Since then, DiMillo has not been the only
citizen to dog the council over its health benefits. On Dec. 19, Gary Crosby –
a commercial property owner, sometime developer and frequent candidate for
public office – presented councilors with 131 names signed to a petition
demanding they give up their tax-funded health coverage.
"It's wrong for any sitting legislative
body to vote themselves benefits," Crosby said.
DiMillo shares that conviction, noting that when
councilors first gave themselves the benefit, it “maybe cost $100 a month.”
“So, they’ve essentially been giving themselves
a raise every year, illegally,” he said Monday.
DiMillo, who is representing himself in the
Superior Court case, says he dropped his initial demand for restitution.
Gailey was unavailable for comment Monday or
Tuesday. City Finance Director Greg L’Heureux, who ran Monday’s council
workshop in Gailey’s stead, declined comment.

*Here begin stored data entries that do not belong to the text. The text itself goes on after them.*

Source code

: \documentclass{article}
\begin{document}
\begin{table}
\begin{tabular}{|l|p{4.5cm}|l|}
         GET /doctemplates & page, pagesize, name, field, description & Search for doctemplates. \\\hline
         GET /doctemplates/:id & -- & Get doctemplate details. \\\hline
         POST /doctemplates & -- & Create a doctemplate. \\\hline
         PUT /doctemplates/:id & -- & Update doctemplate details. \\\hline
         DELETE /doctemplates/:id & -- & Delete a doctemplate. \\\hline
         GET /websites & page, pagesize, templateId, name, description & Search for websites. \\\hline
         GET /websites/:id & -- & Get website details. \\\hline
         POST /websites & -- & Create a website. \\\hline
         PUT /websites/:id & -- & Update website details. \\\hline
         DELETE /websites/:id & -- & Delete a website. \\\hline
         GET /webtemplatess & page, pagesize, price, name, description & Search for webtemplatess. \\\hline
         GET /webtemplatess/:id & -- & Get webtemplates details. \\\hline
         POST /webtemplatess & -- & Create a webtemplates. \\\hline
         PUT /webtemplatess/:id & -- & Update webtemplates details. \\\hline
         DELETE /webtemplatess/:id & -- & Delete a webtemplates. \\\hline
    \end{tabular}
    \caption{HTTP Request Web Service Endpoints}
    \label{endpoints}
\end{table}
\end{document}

Mayor Patti Smith did not seem at all phased by
DiMillo’s lawsuit.
“He said he was going to do it and he did it,”
she said, with a shrug.
Smith intimated she has no more intention of
being rushed to a decision now than Nov. 29, when DiMillo issued his first
30-day ultimatum.
DiMillo claims he “never got any reply” to that
letter. But when Crosby presented his petition, Smith announced her intent to
conduct a council workshop session centered on the health insurance issue
“sometime in February.”
“That’s still the case,” she said Monday
evening.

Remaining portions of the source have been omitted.